COVID-19 Information From The Bristal


COVID-19 Information From The Bristal


The Bristal Assisted Living Blog

Posted by The Bristal  |  November 27, 2019

Tips for Celebrating the Holidays as an Alzheimer’s Caregiver

The holidays are a joyful time, full of laughter, loved ones, family, and friends. If you’re caring for a family member with Alzheimer’s or another form of dementia, the holiday season can sometimes add stress and worry:

How will I make sure Mom can enjoy the holidays like she used to?

Will my siblings understand that I can’t take on everything this year?

I wish we could enjoy the holidays the way we once did.

If your plate is full with your caregiving responsibilities, it’s OK to keep things simple when preparing for visitors and everything else that comes with the season.

How to simplify during the holidays

First, take a deep breath and tell yourself this: I don’t have to do everything. Trying to do everything by yourself is unnecessary, and you may also wear yourself out trying.

If you typically host a large family gathering with dozens of people, ask another family member to host. Forgo the holiday turkey and dozens of sides in favor of simpler recipes.
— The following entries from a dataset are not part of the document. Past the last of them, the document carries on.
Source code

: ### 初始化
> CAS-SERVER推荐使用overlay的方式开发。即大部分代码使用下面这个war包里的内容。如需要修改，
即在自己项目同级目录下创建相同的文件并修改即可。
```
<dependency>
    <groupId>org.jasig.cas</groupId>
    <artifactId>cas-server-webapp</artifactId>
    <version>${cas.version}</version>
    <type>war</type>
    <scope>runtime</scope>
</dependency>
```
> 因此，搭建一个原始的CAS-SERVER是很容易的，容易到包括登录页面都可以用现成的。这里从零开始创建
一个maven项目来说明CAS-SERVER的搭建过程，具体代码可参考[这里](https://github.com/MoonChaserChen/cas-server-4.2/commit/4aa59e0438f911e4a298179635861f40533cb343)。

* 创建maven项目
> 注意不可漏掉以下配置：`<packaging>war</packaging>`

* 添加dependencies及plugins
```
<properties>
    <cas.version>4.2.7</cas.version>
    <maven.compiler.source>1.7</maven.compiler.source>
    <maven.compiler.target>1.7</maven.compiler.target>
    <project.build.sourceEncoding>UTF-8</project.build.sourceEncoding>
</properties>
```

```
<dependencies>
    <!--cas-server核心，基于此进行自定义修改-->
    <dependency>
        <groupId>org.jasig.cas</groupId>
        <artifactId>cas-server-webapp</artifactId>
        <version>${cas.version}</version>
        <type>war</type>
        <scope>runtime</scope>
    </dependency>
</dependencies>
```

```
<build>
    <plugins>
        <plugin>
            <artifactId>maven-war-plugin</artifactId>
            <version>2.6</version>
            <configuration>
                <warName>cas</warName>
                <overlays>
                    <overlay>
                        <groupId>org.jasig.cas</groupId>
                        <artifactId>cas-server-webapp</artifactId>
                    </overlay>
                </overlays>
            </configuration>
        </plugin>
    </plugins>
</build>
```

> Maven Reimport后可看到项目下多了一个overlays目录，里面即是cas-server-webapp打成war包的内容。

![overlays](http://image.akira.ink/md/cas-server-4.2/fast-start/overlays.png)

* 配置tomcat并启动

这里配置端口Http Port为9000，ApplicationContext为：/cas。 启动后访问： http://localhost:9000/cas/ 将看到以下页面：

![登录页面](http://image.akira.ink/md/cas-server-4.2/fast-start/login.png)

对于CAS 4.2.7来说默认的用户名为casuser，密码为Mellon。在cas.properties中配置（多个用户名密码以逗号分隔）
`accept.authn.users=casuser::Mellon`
Have a frank discussion with your family members about your capacity. Let them know you would love to continue the traditions, but you’re feeling stretched in many different directions this year. Offer to help in any way you can, but don’t feel obligated to take on everything. 
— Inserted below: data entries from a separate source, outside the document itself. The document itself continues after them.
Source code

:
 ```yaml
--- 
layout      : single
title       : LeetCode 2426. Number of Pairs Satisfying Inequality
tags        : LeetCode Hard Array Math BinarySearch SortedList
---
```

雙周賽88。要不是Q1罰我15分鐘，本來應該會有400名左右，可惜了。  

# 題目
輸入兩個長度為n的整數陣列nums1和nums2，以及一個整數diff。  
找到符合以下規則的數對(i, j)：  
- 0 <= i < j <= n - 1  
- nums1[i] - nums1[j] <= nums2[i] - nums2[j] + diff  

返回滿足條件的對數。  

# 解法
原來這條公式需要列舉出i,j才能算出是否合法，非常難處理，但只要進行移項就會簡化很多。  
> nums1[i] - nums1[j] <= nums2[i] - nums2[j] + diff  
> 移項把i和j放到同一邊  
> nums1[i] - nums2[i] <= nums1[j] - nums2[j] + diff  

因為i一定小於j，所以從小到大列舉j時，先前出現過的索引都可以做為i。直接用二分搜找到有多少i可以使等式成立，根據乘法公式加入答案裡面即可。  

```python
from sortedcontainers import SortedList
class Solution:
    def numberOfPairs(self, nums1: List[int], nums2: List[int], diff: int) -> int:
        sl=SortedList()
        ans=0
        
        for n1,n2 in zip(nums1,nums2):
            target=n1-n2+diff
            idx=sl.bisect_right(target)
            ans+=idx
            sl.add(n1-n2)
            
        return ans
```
Remember that sometimes the simplest celebrations can be the most memorable. Think about what you most enjoy about this time of year and focus on those things, not everything. 

Related: Get more tips for caregivers >>

Helping loved ones with dementia enjoy the holidays

Consider your loved one’s abilities and comfort level. If you can, ask them what they want to do for the holidays. If their dementia has progressed further, think about how well they’ll be able to participate in activities and adjust accordingly.

Keep them involved

Some people may be able to help you with cooking or wrapping gifts. If that would be too difficult, just letting them watch you do these things may be soothing. 

Incorporate some of their own holiday traditions. A special food, favorite song, or time looking at old photos can help make the holidays meaningful for them.

Keep them safe

Look at the holidays from their point of view. If bright lights, loud noises, or a crowded room will upset them, make sure to eliminate those things. Many people with Alzheimer’s are afraid of or confused by blinking lights, so try to tone down your home decor. Don’t leave out decorations that may be mistaken for food, like faux fruit or bowls of potpourri. 

Prepare your guests

Make visitors aware of your loved one’s dementia, especially if what they can expect has changed since their last visit. For example, prepare them in case your loved one might not remember your guest or be more confused than usual about their presence. 

If your visitors will be bringing gifts, encourage them to bring gifts that will be safe and useful for your loved one, like soft clothes or blankets or a favorite snack. 

As you go about the holiday gathering, make sure to check in and assess how your loved one is doing. Take breaks if they need some time to decompress. 

Related: How to help someone with dementia stay relaxed and calm >>

Celebrating with a loved one in a senior living community

If your loved one with Alzheimer’s lives in a senior living community, you can still make the holidays special for them. Plan a visit with an appropriate number of family members. Consider trying one of the following:

  • Bring a food or beverage to share, if permitted.
  • Decorate their room with a few small holiday items.
  • Make or buy cards to read aloud and display.
  • Join the other elders in a planned activity or meal.

As with any celebration, be realistic about how your loved one might react. If you sense they’re getting frustrated or tired, it’s OK to cut the visit short. 

Related: Learn about fun, meaningful activities for someone with dementia >>

More help with caring for someone who has dementia

No matter how the holidays go this year, know that any feelings of guilt or stress you have are completely normal - and no one expects more of you than you. In the end, caring for a parent with dementia is a full-time job, and you’re a superhero for doing it.